Biosynthesis of intrinsic sarcoplasmic reticulum proteins during differentiation of the myogenic cell line L6.

Temporal patterns of biosynthesis and the rates of turnover of the 53,000- and 160,000-Da glycoproteins from the sarcoplasmic reticulum membrane were determined and compared with the rates of biosynthesis of the (Ca2+ + Mg2+)-dependent ATPase in the differentiating rat myogenic continuous cell line, L6. Cells were labeled at various stages of differentiation with [35S]methionine and sarcoplasmic reticulum proteins were isolated from Triton extracts of the cells by protein A-mediated immunoprecipitation with specific antibodies.

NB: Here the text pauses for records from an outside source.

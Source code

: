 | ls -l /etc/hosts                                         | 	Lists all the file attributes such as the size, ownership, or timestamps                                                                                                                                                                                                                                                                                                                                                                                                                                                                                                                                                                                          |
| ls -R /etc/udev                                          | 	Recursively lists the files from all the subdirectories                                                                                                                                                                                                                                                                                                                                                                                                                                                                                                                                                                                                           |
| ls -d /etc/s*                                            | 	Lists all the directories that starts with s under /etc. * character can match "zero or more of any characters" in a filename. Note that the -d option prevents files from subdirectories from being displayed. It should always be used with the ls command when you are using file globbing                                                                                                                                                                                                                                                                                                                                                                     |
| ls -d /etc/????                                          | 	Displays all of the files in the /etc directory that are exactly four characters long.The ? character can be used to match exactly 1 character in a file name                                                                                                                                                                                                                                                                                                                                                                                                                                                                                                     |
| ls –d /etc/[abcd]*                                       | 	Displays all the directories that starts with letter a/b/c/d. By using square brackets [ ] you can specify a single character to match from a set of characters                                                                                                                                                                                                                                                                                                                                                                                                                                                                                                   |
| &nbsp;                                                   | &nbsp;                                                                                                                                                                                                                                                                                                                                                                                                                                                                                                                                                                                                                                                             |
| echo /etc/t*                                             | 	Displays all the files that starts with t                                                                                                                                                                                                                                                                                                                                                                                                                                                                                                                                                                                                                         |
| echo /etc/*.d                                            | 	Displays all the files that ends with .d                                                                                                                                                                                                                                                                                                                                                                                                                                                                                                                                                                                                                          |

The immunoprecipitates were separated by polyacrylamide gel electrophoresis and the radioactivity incorporated into particular protein bands was recorded by autoradiography. The patterns of biosynthesis and the rates of degradation of the three intrinsic sarcoplasmic reticulum proteins were similar, even though two of them were glycosylated and one was not. The glycoproteins and the ATPase were found in the microsomal fraction obtained from the cell homogenate but not in the cytosol. This suggests that the synthesis and processing of these intrinsic sarcoplasmic reticulum proteins occurred in membrane systems.